◆ What needs to be done ◆
When you reach the line containing "- Ferramentas ETL;" in the records below, start copying exactly, and stop once you have copied the line containing "- Habilidades de comunicação em grupo;".

[Saved data entries]
· · ·
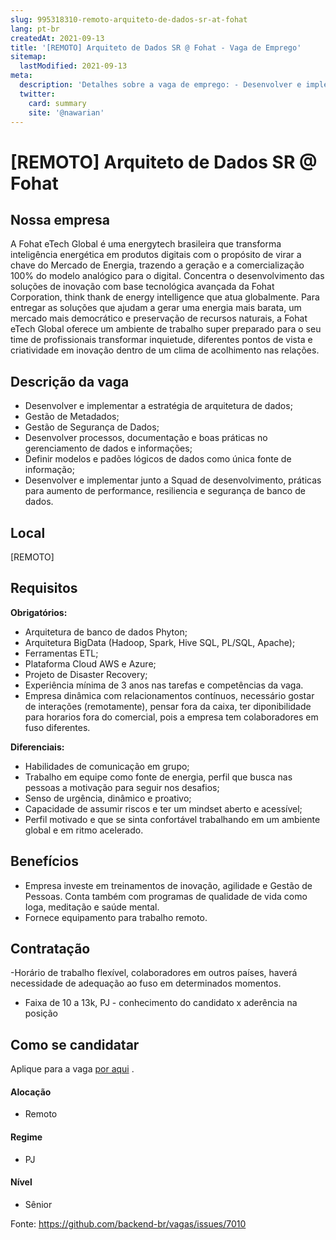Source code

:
 ```yaml
---
slug: 995318310-remoto-arquiteto-de-dados-sr-at-fohat
lang: pt-br
createdAt: 2021-09-13
title: '[REMOTO] Arquiteto de Dados SR @ Fohat - Vaga de Emprego'
sitemap:
  lastModified: 2021-09-13
meta:
  description: 'Detalhes sobre a vaga de emprego: - Desenvolver e implementar a estratégia de arquitetura de dados; - Gestão de Metadados; - Gestão de Segurança de Dados; - Desenvolver processos, documentação e boas práticas no gerenciamento de dados e informações; - Definir modelos e padões lógicos de dados como única fonte de informação; - Desenvolver e implementar junto a Squad de desenvolvimento, práticas para aumento de performance, resiliencia e segurança de banco de dados.'
  twitter:
    card: summary
    site: '@nawarian'
---
```


# [REMOTO] Arquiteto de Dados SR @ Fohat

## Nossa empresa

A Fohat eTech Global é uma energytech brasileira que transforma inteligência energética em produtos digitais com o  propósito de virar a chave do Mercado de Energia, trazendo a geração e a comercialização 100% do modelo analógico para o digital. Concentra o desenvolvimento das soluções de inovação com base tecnológica avançada da Fohat Corporation, think thank de energy intelligence que atua globalmente. Para entregar as soluções que ajudam a gerar uma energia mais barata, um mercado mais democrático e preservação de recursos naturais, a Fohat eTech Global oferece  um ambiente de trabalho  super preparado para o seu time de profissionais transformar inquietude, diferentes pontos de vista  e criatividade em inovação dentro de um clima de acolhimento nas relações.

## Descrição da vaga

- Desenvolver e implementar a estratégia de arquitetura de dados;
- Gestão de Metadados; 
- Gestão de Segurança de Dados;
- Desenvolver processos, documentação e boas práticas no gerenciamento de dados e informações;
- Definir modelos e padões lógicos de dados como única fonte de informação;
- Desenvolver e implementar junto a Squad de desenvolvimento, práticas para aumento de performance, resiliencia e segurança de banco de dados. 

## Local

[REMOTO]

## Requisitos

**Obrigatórios:**

- Arquitetura de banco de dados Phyton;
- Arquitetura BigData (Hadoop, Spark, Hive SQL, PL/SQL, Apache);
- Ferramentas ETL; 
- Plataforma Cloud AWS e Azure;
- Projeto de Disaster Recovery;
- Experiência mínima de 3 anos nas tarefas e competências da vaga.
- Empresa dinâmica com relacionamentos contínuos, necessário gostar de interações (remotamente), pensar fora da caixa, ter diponibilidade para horarios fora do comercial, pois a empresa tem colaboradores em fuso diferentes.

**Diferenciais:**
- Habilidades de comunicação em grupo;
- Trabalho em equipe como fonte de energia, perfil que busca nas pessoas a motivação para seguir nos desafios;
- Senso de urgência, dinâmico e proativo;
- Capacidade de assumir riscos e ter um mindset aberto e acessível;
- Perfil motivado e que se sinta confortável trabalhando em um ambiente global e em ritmo acelerado.

## Benefícios

- Empresa investe em treinamentos de inovação, agilidade e Gestão de Pessoas. Conta também com programas de qualidade de vida como Ioga, meditação e saúde mental.
- Fornece equipamento para trabalho remoto.

## Contratação

-Horário de trabalho flexível, colaboradores em outros países, haverá necessidade de adequação ao fuso em determinados momentos.
- Faixa de 10 a 13k, PJ - conhecimento do candidato x aderência na posição

## Como se candidatar

Aplique para a vaga [por aqui](https://www.careers-page.com/novare-rh/job/7845W3) .

#### Alocação
- Remoto

#### Regime
- PJ

#### Nível
- Sênior

Fonte: https://github.com/backend-br/vagas/issues/7010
· · ·
◆ Answer to the problem ◆
- Ferramentas ETL; 
- Plataforma Cloud AWS e Azure;
- Projeto de Disaster Recovery;
- Experiência mínima de 3 anos nas tarefas e competências da vaga.
- Empresa dinâmica com relacionamentos contínuos, necessário gostar de interações (remotamente), pensar fora da caixa, ter diponibilidade para horarios fora do comercial, pois a empresa tem colaboradores em fuso diferentes.

**Diferenciais:**
- Habilidades de comunicação em grupo;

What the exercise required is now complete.